Penelitian mendalam yang dipublikasikan dalam jurnal bergengsi Nature Communications pada tahun 2025 ini secara spesifik menyoroti bahwa selama periode interglasial purba—yaitu masa hangat di antara zaman es—sekitar 426.000 tahun yang lalu, perairan dasar yang mengelilingi Antartika menghadapi episode deoksigenasi yang sangat luas. Peristiwa ini menandai periode di mana sistem laut dalam mengalami kekurangan oksigen secara dramatis.
Kunci untuk memahami peristiwa purba ini terletak pada analisis inti sedimen laut dalam. Inti-inti ini diambil dari wilayah IODP U1540 yang terletak di Samudra Pasifik bagian selatan. Para peneliti berfokus pada pengukuran uranium autigenik (aU). Tingkat aU yang ditemukan secara anomali tinggi dalam sampel tersebut berfungsi sebagai jejak kimia langsung yang tak terbantahkan, mengindikasikan penurunan drastis kandungan oksigen di perairan tersebut pada masa itu. Peningkatan konsentrasi aU secara historis selalu dikaitkan dengan kondisi anoksik atau rendah oksigen di dasar laut.
Yang menarik, periode deoksigenasi masif ini terjadi bersamaan dengan perubahan iklim yang signifikan. Data paleoklimat menunjukkan adanya peningkatan suhu air dasar laut; suhu air dasar saat itu diperkirakan sekitar 1 °C lebih tinggi dibandingkan nilai modern.

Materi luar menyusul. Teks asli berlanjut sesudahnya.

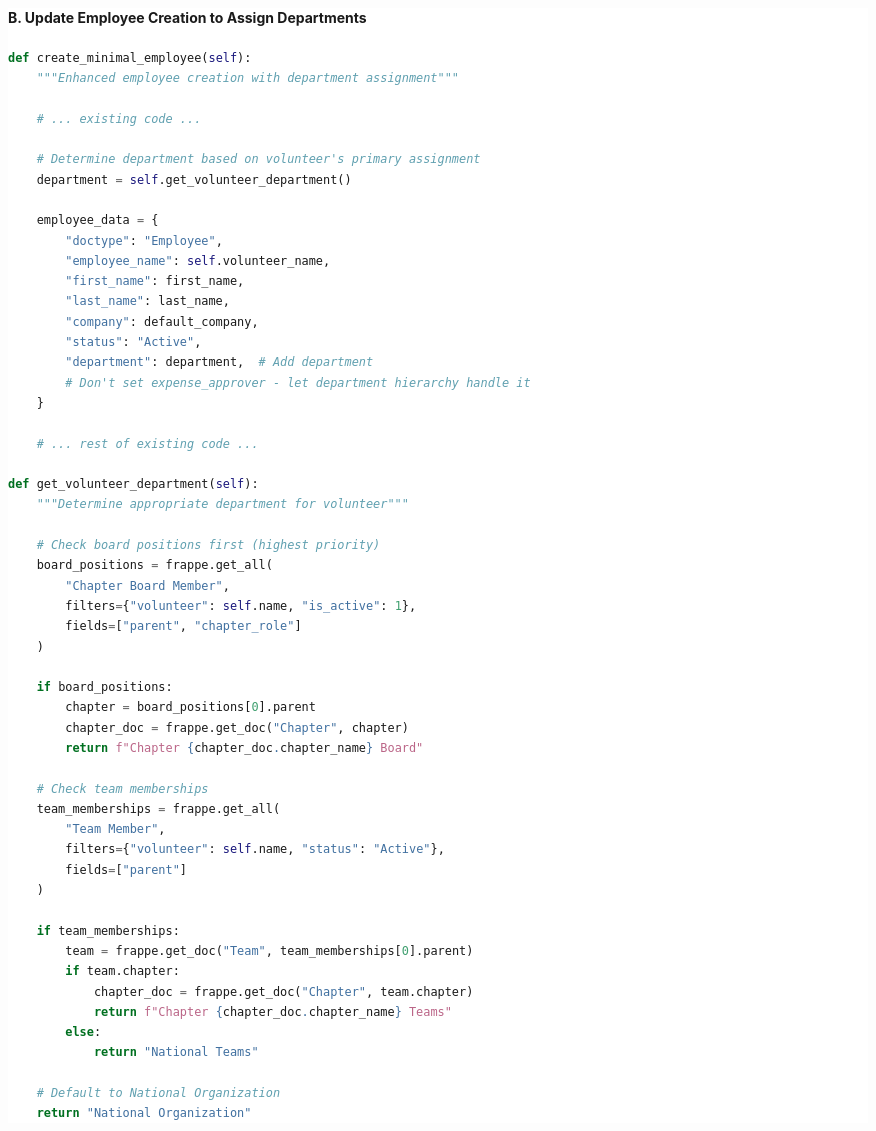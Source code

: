 
#### B. Update Employee Creation to Assign Departments

```python
def create_minimal_employee(self):
    """Enhanced employee creation with department assignment"""
    
    # ... existing code ...
    
    # Determine department based on volunteer's primary assignment
    department = self.get_volunteer_department()
    
    employee_data = {
        "doctype": "Employee",
        "employee_name": self.volunteer_name,
        "first_name": first_name,
        "last_name": last_name,
        "company": default_company,
        "status": "Active",
        "department": department,  # Add department
        # Don't set expense_approver - let department hierarchy handle it
    }
    
    # ... rest of existing code ...

def get_volunteer_department(self):
    """Determine appropriate department for volunteer"""
    
    # Check board positions first (highest priority)
    board_positions = frappe.get_all(
        "Chapter Board Member",
        filters={"volunteer": self.name, "is_active": 1},
        fields=["parent", "chapter_role"]
    )
    
    if board_positions:
        chapter = board_positions[0].parent
        chapter_doc = frappe.get_doc("Chapter", chapter)
        return f"Chapter {chapter_doc.chapter_name} Board"
    
    # Check team memberships
    team_memberships = frappe.get_all(
        "Team Member",
        filters={"volunteer": self.name, "status": "Active"},
        fields=["parent"]
    )
    
    if team_memberships:
        team = frappe.get_doc("Team", team_memberships[0].parent)
        if team.chapter:
            chapter_doc = frappe.get_doc("Chapter", team.chapter)
            return f"Chapter {chapter_doc.chapter_name} Teams"
        else:
            return "National Teams"
    
    # Default to National Organization
    return "National Organization"
```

Selain itu, catatan geologis menunjukkan bahwa permukaan laut global juga tercatat 13 meter lebih tinggi dari ketinggian saat ini. Korelasi waktu yang ketat ini menunjukkan adanya hubungan kausal yang kuat antara pemanasan global, pencairan es, dan kondisi kekurangan oksigen di laut dalam.
Para peneliti menyimpulkan bahwa mekanisme utama di balik fenomena deoksigenasi ini adalah mundurnya Lapisan Es Antartika Barat (West Antarctic Ice Sheet/WAIS) selama periode hangat purba tersebut. Pencairan es yang masif menghasilkan aliran air tawar yang signifikan dan tiba-tiba ke lautan. Masuknya air tawar dalam jumlah besar ini memicu restrukturisasi pola arus laut, mengubah sirkulasi termohalin global. Perubahan sirkulasi ini menghambat pengangkutan oksigen dari permukaan ke lapisan laut yang lebih dalam, menyebabkan penipisan oksigen yang parah dan meluas.

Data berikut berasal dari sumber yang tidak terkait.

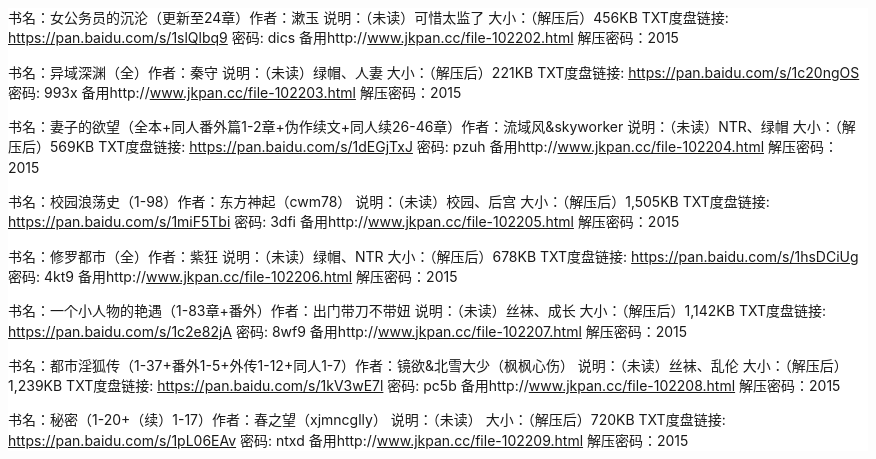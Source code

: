 书名：女公务员的沉沦（更新至24章）作者：漱玉
说明：（未读）可惜太监了
大小：（解压后）456KB
TXT度盘链接: https://pan.baidu.com/s/1slQlbq9 密码: dics
备用http://www.jkpan.cc/file-102202.html
解压密码：2015

书名：异域深渊（全）作者：秦守
说明：（未读）绿帽、人妻
大小：（解压后）221KB
TXT度盘链接: https://pan.baidu.com/s/1c20ngOS 密码: 993x
备用http://www.jkpan.cc/file-102203.html
解压密码：2015

书名：妻子的欲望（全本+同人番外篇1-2章+伪作续文+同人续26-46章）作者：流域风&skyworker
说明：（未读）NTR、绿帽
大小：（解压后）569KB
TXT度盘链接: https://pan.baidu.com/s/1dEGjTxJ 密码: pzuh
备用http://www.jkpan.cc/file-102204.html
解压密码：2015

书名：校园浪荡史（1-98）作者：东方神起（cwm78）
说明：（未读）校园、后宫
大小：（解压后）1,505KB
TXT度盘链接: https://pan.baidu.com/s/1miF5Tbi 密码: 3dfi
备用http://www.jkpan.cc/file-102205.html
解压密码：2015

书名：修罗都市（全）作者：紫狂
说明：（未读）绿帽、NTR
大小：（解压后）678KB
TXT度盘链接: https://pan.baidu.com/s/1hsDCiUg 密码: 4kt9
备用http://www.jkpan.cc/file-102206.html
解压密码：2015

书名：一个小人物的艳遇（1-83章+番外）作者：出门带刀不带妞
说明：（未读）丝袜、成长
大小：（解压后）1,142KB
TXT度盘链接: https://pan.baidu.com/s/1c2e82jA 密码: 8wf9
备用http://www.jkpan.cc/file-102207.html
解压密码：2015

书名：都市淫狐传（1-37+番外1-5+外传1-12+同人1-7）作者：镜欲&北雪大少（枫枫心伤）
说明：（未读）丝袜、乱伦
大小：（解压后）1,239KB
TXT度盘链接: https://pan.baidu.com/s/1kV3wE7l 密码: pc5b
备用http://www.jkpan.cc/file-102208.html
解压密码：2015

书名：秘密（1-20+（续）1-17）作者：春之望（xjmncglly）
说明：（未读）
大小：（解压后）720KB
TXT度盘链接: https://pan.baidu.com/s/1pL06EAv 密码: ntxd
备用http://www.jkpan.cc/file-102209.html
解压密码：2015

Proses historis ini secara gamblang memperlihatkan betapa rentannya benua es Antartika terhadap peningkatan suhu global. Sensitivitas ini memiliki implikasi serius bagi masa depan. Para ilmuwan memperingatkan bahwa kejadian serupa berpotensi terulang kembali. Dalam konteks peningkatan suhu global saat ini dan percepatan pencairan gletser yang sedang berlangsung, perubahan ini dapat mengubah "pernapasan" lautan dan ritme iklim global selama ribuan tahun yang akan datang, menciptakan kondisi yang tidak ramah bagi kehidupan laut dalam.
Fenomena ini menegaskan bahwa lautan adalah arsip sejarah iklim Bumi yang sangat akurat. Sebagaimana ditekankan oleh para penulis studi, "Kedalaman lautan mengingat segalanya. Dan ketika es mulai mundur, air mulai berbicara." Pernyataan ini menyiratkan bahwa kita harus memperhatikan pelajaran dari masa lalu untuk menghadapi tantangan krisis iklim kontemporer.